Stuttgart and Tübingen, J. C. Cotta, 1845-1862. Six volumes (text and atlas) in seven. 8vo (21.0 x 13.1 cm). 3546 pp. (1 [1845]: xvi, 394; 2 [1847]: 544; 3 [1850] 645; 4 [1858] 650; 5.1-5.2 [1862] 1-592; 593-1297). Atlas in two parts (descriptive text; maps) oblong 4to (28.1 x 34.1 cm); two title pages, [ii], 136 pp. (for a total of 3674 pp.); 42 lithographed and engraved maps of which 39 originally hand-coloured. Text volumes: Uniform brown, grained half morocco over pebbled boards. Spines with gilt ornamental bands and vignettes. Yellow endpapers. Mottled edges. Atlas volumes: uniform brown full cloth. Spines with gilt ornamental bands and title. Original printed wrapper bound in.

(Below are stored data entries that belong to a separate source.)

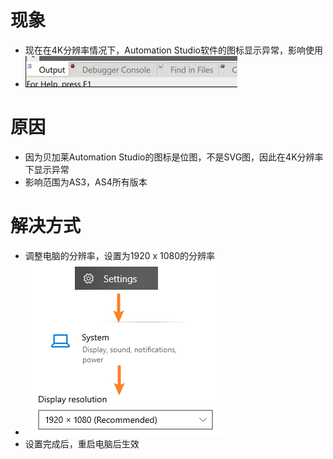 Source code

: # 现象
- 现在在4K分辨率情况下，Automation Studio软件的图标显示异常，影响使用
- ![](FILES/064在4K分辨率下使用AS软件图标显示异常/image-20230224130508072.png)
# 原因
- 因为贝加莱Automation Studio的图标是位图，不是SVG图，因此在4K分辨率下显示异常
- 影响范围为AS3，AS4所有版本

# 解决方式
- 调整电脑的分辨率，设置为1920 x 1080的分辨率
- ![](FILES/064在4K分辨率下使用AS软件图标显示异常/image-20230224140215847.png)
- 设置完成后，重启电脑后生效

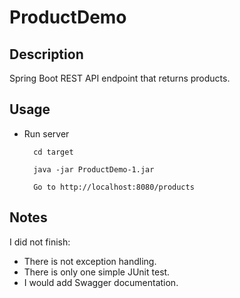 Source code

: # ProductDemo

## Description
Spring Boot REST API endpoint that returns products.

## Usage
- Run server

        cd target
        
        java -jar ProductDemo-1.jar
		
		Go to http://localhost:8080/products
		
## Notes
I did not finish:
- There is not exception handling.
- There is only one simple JUnit test.
- I would add Swagger documentation.
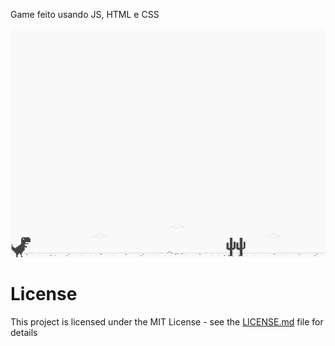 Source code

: 
Game feito usando JS, HTML e CSS

![screenshot](example.png?raw=true "screenshot")

# License
This project is licensed under the MIT License - see the [LICENSE.md](LICENSE.md) file for details
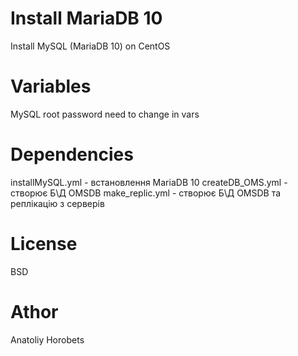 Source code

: # Install MariaDB 10

Install MySQL (MariaDB 10) on CentOS


# Variables

MySQL root password need to change in vars

# Dependencies

installMySQL.yml - встановлення MariaDB 10
createDB_OMS.yml - створює Б\Д OMSDB
make_replic.yml - створює Б\Д OMSDB та реплікацію з серверів

# License 

BSD

# Athor

Anatoliy Horobets    

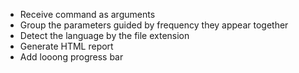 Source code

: - Receive command as arguments
- Group the parameters guided by frequency they appear together
- Detect the language by the file extension
- Generate HTML report
- Add looong progress bar

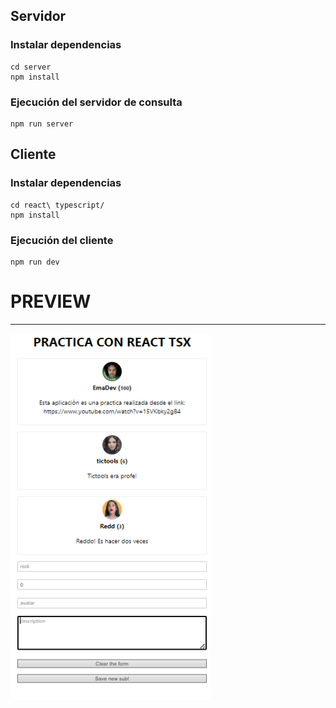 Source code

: ## Servidor
### Instalar dependencias
    cd server
    npm install

### Ejecución del servidor de consulta
    npm run server

## Cliente
### Instalar dependencias
    cd react\ typescript/
    npm install
### Ejecución del cliente
    npm run dev

# PREVIEW
***
<img src="img-subs-page.png" width="320">
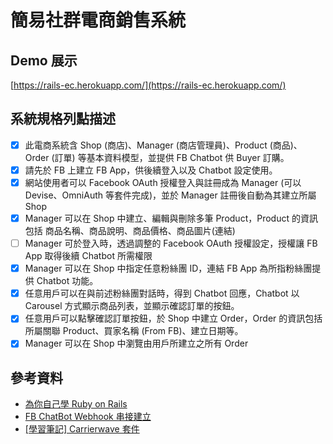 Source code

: # 簡易社群電商銷售系統

## Demo 展示
[https://rails-ec.herokuapp.com/](https://rails-ec.herokuapp.com/)
## 系統規格列點描述
- [x] 此電商系統含 Shop (商店)、Manager (商店管理員)、Product (商品)、Order (訂單) 等基本資料模型，並提供 FB Chatbot 供 Buyer 訂購。
- [x] 請先於 FB 上建立 FB App，供後續登入以及 Chatbot 設定使用。
- [x] 網站使用者可以 Facebook OAuth 授權登入與註冊成為 Manager (可以 Devise、OmniAuth 等套件完成)，並於 Manager 註冊後自動為其建立所屬 Shop
- [x] Manager 可以在 Shop 中建立、編輯與刪除多筆 Product，Product 的資訊包括 商品名稱、商品說明、商品價格、商品圖片(連結)
- [ ] Manager 可於登入時，透過調整的 Facebook OAuth 授權設定，授權讓 FB App 取得後續 Chatbot 所需權限
- [x] Manager 可以在 Shop 中指定任意粉絲團 ID，連結 FB App 為所指粉絲團提供 Chatbot 功能。
- [x] 任意用戶可以在與前述粉絲團對話時，得到 Chatbot 回應，Chatbot 以 Carousel 方式顯示商品列表，並顯示確認訂單的按鈕。
- [x] 任意用戶可以點擊確認訂單按鈕，於 Shop 中建立 Order，Order 的資訊包括 所屬關聯 Product、買家名稱 (From FB)、建立日期等。
- [x] Manager 可以在 Shop 中瀏覽由用戶所建立之所有 Order

## 參考資料
- [為你自己學 Ruby on Rails](https://railsbook.tw/)
- [FB ChatBot Webhook 串接建立](https://medium.com/driven-by-code/facebook-messenger-bot-using-webhooks-e481218ee7a2)
- [[學習筆記] Carrierwave 套件](https://mrchuang.medium.com/%E6%B7%BA%E8%AB%87-carrierwave-%E5%A5%97%E4%BB%B6-62c5f0116e23) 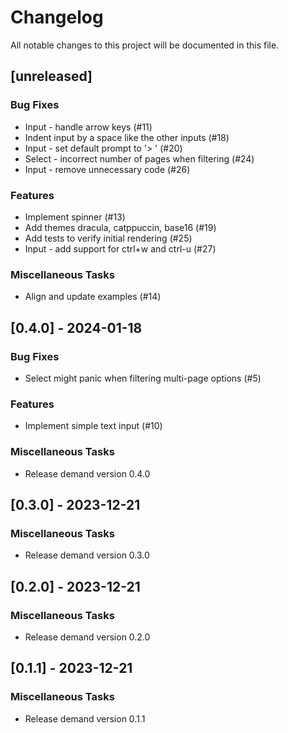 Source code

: # Changelog

All notable changes to this project will be documented in this file.

## [unreleased]

### Bug Fixes

- Input - handle arrow keys (#11)
- Indent input by a space like the other inputs (#18)
- Input - set default prompt to '> ' (#20)
- Select - incorrect number of pages when filtering (#24)
- Input - remove unnecessary code (#26)

### Features

- Implement spinner (#13)
- Add themes dracula, catppuccin, base16 (#19)
- Add tests to verify initial rendering (#25)
- Input - add support for ctrl+w and ctrl-u (#27)

### Miscellaneous Tasks

- Align and update examples (#14)

## [0.4.0] - 2024-01-18

### Bug Fixes

- Select might panic when filtering multi-page options (#5)

### Features

- Implement simple text input (#10)

### Miscellaneous Tasks

- Release demand version 0.4.0

## [0.3.0] - 2023-12-21

### Miscellaneous Tasks

- Release demand version 0.3.0

## [0.2.0] - 2023-12-21

### Miscellaneous Tasks

- Release demand version 0.2.0

## [0.1.1] - 2023-12-21

### Miscellaneous Tasks

- Release demand version 0.1.1

<!-- generated by git-cliff -->
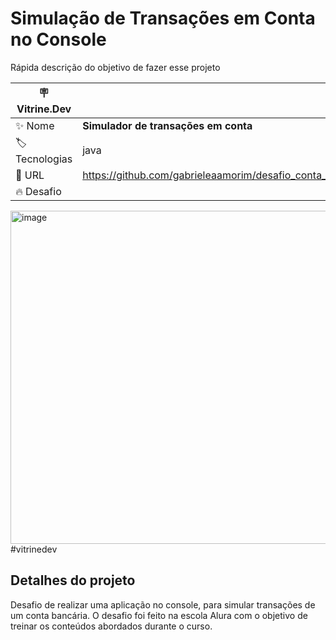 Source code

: # Simulação de Transações em Conta no Console

Rápida descrição do objetivo de fazer esse projeto

| :placard: Vitrine.Dev |     |
| -------------  | --- |
| :sparkles: Nome        | **Simulador de transações em conta**
| :label: Tecnologias | java
| :rocket: URL        | https://github.com/gabrieleaamorim/desafio_conta_transacoes
| :fire: Desafio      | 

<!-- Inserir imagem com a #vitrinedev ao final do link -->
<img width="533" alt="image" src="https://github.com/gabrieleaamorim/desafio_conta_transacoes/assets/86209383/fc4c7185-bd42-4f16-a119-c3c7e82627bd">#vitrinedev

## Detalhes do projeto

Desafio de realizar uma aplicação no console, para simular transações de um conta bancária. O desafio foi feito na escola Alura
com o objetivo de treinar os conteúdos abordados durante o curso.

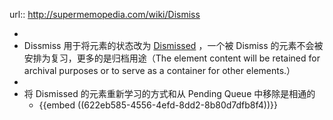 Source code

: url:: http://supermemopedia.com/wiki/Dismiss

-
- Dissmiss 用于将元素的状态改为 [Dismissed](((622eb6a4-5abf-49a5-b1db-03c06e0f479f))) ，一个被 Dismiss 的元素不会被安排为复习，更多的是归档用途（The element content will be retained for archival purposes or to serve as a container for other elements.）
-
- 将 Dismissed 的元素重新学习的方式和从 Pending Queue 中移除是相通的
	- {{embed ((622eb585-4556-4efd-8dd2-8b80d7dfb8f4))}} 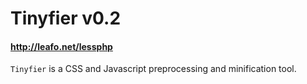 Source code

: # Tinyfier v0.2
#### <http://leafo.net/lessphp>

`Tinyfier` is a CSS and Javascript preprocessing and minification tool.
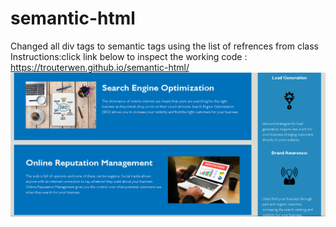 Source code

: # semantic-html
Changed all div tags to semantic tags using the list of refrences from class
Instructions:click link below to inspect the working code
: https://trouterwen.github.io/semantic-html/
![Alt text](./assets/images/Working-code-img.png) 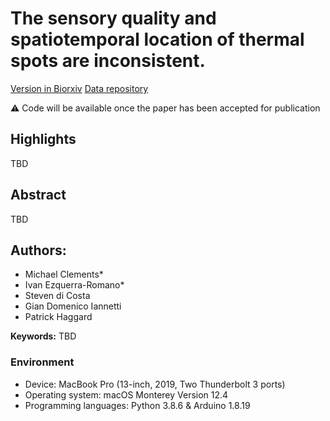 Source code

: # The sensory quality and spatiotemporal location of thermal spots are inconsistent.
[Version in Biorxiv]()
[Data repository]()

:warning: Code will be available once the paper has been accepted for publication

## Highlights
TBD

## Abstract
TBD

## Authors:
- Michael Clements*
- Ivan Ezquerra-Romano*
- Steven di Costa
- Gian Domenico Iannetti
- Patrick Haggard

**Keywords:** TBD


### Environment
- Device: MacBook Pro (13-inch, 2019, Two Thunderbolt 3 ports)
- Operating system: macOS Monterey Version 12.4
- Programming languages: Python 3.8.6 & Arduino 1.8.19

One of the great 19th-century German classics. A rare complete set including the 5th text volume that was published much later and is often lacking. This set also has the original atlas by the German geographer and travel-writer Traugott Bromme (1802-1866), not the later, abridged Volksausgabe. Written by the German explorer and polymath (geographer, geologist, botanist, zoologist, philosopher) Friedrich Heinrich Alexander von Humboldt (1769-1859). Alexander von Humboldt "resurrected the use of the word cosmos from the ancient Greek and assigned it to his multivolume treatise, Kosmos, in which he sought to unify diverse branches of scientific knowledge and culture. This important work also motivated a holistic perception of the universe as one interacting entity, which introduced concepts of ecology leading to ideas of environmentalism" (Wikipedia). According to Keller, Humboldt planned this work for 50 years and it is what he regarded as his magnum opus. The outlines of Humboldt's view of the universe, or in Humboldt's words "the picture of nature" are presented in the first volume and explored in detail in the third and fourth. The third volume focuses on astronomy and the fourth on geology. Later, a fifth volume was added, which is rare and seldom included, but present in this set. Plate 6 is in revised edition, approved by von Humboldt, and replacing an earlier version which contained a serious mistake. Endpapers of the last three text volumes spotted; text leaves, however, nearly all entirely clean, or with just a few, small spots - a very uncommon, superior condition; atlas volumes with small, former private owner's inscription, rear boards of the atlas volumes spotted; several plates very slightly age-toned, and a bit of thumbing in the lower margins, otherwise very good, complete. PMM 320; Sabin, 33726; Sparrow, Milestones of Science, 106; Ward and Carozzi 1141.